*WORK REQUIRED*:
List, from the lines below, each one with "right" in it.

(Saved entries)
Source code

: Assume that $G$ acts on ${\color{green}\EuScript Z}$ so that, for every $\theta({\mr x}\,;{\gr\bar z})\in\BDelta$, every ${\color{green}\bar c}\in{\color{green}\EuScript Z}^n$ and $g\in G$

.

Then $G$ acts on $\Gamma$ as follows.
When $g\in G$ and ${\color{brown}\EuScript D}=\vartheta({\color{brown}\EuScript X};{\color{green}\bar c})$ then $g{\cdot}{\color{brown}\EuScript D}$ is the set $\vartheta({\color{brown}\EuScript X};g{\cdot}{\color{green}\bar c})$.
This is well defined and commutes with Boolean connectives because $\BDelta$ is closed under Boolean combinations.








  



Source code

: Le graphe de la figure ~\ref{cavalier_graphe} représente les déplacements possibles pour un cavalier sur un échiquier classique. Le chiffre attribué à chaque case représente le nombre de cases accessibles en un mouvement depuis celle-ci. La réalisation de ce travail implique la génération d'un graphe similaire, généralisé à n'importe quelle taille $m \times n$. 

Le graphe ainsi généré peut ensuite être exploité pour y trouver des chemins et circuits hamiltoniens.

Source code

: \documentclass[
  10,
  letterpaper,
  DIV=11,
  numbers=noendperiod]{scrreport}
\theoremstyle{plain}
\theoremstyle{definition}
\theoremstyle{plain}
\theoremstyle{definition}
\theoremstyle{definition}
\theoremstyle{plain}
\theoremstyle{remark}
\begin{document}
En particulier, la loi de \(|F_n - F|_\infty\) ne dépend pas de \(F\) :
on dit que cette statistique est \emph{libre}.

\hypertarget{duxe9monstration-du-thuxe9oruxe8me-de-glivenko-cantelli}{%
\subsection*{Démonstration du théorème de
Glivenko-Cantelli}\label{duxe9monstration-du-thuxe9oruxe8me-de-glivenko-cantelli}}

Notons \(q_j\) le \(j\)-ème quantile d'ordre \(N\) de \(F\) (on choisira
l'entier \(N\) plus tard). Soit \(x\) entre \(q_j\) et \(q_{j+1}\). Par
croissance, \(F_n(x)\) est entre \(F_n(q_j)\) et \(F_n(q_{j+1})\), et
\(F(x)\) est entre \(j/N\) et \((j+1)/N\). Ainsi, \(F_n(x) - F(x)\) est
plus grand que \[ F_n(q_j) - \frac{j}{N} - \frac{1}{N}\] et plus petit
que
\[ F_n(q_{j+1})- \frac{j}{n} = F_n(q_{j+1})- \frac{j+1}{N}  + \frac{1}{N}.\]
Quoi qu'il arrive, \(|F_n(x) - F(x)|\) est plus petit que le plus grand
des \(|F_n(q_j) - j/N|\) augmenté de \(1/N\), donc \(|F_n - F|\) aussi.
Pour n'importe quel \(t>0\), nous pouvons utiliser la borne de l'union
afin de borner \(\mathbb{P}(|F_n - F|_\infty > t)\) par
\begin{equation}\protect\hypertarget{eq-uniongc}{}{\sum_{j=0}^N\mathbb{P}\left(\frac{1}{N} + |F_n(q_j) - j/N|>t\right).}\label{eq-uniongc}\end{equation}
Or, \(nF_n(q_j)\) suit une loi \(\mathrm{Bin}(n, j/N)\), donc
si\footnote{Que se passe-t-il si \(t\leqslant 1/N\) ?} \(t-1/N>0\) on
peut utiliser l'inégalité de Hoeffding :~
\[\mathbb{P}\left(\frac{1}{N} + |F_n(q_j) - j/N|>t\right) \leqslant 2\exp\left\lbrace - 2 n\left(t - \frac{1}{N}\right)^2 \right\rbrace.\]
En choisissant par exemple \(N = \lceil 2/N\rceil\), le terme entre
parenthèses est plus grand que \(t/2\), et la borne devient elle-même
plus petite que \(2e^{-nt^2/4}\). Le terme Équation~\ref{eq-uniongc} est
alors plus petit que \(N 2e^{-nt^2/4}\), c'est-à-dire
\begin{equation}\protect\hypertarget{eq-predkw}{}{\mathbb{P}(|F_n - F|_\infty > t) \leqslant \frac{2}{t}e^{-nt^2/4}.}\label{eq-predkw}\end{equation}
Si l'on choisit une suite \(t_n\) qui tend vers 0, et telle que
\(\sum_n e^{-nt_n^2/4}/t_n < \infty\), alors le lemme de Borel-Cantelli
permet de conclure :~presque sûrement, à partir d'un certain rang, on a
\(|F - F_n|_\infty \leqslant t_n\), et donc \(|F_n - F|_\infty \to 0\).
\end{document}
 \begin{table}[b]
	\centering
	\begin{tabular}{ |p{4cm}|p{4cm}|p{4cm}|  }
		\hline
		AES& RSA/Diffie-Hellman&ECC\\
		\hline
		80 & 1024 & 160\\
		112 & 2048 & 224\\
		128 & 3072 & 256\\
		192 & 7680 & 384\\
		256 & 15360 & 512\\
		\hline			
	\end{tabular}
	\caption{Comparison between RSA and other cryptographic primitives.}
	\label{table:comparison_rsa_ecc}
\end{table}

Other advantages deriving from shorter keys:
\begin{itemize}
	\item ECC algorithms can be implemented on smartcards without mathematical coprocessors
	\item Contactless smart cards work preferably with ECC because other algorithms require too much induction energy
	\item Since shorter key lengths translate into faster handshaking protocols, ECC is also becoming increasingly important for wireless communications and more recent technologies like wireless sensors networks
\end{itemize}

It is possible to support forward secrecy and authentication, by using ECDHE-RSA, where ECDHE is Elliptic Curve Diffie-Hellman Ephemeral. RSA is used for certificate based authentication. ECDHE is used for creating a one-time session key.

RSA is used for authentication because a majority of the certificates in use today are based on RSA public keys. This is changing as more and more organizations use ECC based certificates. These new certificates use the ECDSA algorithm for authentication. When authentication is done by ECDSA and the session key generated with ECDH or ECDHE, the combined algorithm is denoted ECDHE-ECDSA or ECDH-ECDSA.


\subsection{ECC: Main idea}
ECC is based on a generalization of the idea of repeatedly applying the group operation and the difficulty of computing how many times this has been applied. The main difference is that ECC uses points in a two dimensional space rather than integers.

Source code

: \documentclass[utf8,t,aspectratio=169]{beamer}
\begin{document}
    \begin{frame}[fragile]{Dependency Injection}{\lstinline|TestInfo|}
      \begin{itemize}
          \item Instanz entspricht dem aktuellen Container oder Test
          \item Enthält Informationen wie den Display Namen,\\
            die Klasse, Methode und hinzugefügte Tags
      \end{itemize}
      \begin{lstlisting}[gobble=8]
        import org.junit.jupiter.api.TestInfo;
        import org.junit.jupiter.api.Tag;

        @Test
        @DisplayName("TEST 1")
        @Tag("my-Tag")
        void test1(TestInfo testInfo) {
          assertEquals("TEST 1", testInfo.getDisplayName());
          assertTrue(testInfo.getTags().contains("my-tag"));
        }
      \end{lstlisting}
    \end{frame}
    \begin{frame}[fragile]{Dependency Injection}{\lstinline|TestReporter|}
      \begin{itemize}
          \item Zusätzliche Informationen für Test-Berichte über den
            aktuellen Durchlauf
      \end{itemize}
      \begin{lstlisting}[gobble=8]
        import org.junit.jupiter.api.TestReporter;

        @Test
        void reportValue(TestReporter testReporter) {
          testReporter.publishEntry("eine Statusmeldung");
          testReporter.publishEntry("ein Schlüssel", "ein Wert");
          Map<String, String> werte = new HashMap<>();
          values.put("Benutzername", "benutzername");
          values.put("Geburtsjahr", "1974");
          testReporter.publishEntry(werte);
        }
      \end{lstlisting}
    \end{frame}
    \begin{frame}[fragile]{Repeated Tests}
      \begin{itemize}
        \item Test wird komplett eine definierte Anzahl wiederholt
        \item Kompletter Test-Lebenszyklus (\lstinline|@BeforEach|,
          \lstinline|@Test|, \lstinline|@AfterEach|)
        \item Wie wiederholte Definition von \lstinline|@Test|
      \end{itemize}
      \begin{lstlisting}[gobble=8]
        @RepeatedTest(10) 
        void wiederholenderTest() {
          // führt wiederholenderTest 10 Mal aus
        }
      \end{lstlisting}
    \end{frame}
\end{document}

*SOLUTION FOR THIS EXERCISE*:
\begin{equation}\protect\hypertarget{eq-uniongc}{}{\sum_{j=0}^N\mathbb{P}\left(\frac{1}{N} + |F_n(q_j) - j/N|>t\right).}\label{eq-uniongc}\end{equation}
\[\mathbb{P}\left(\frac{1}{N} + |F_n(q_j) - j/N|>t\right) \leqslant 2\exp\left\lbrace - 2 n\left(t - \frac{1}{N}\right)^2 \right\rbrace.\]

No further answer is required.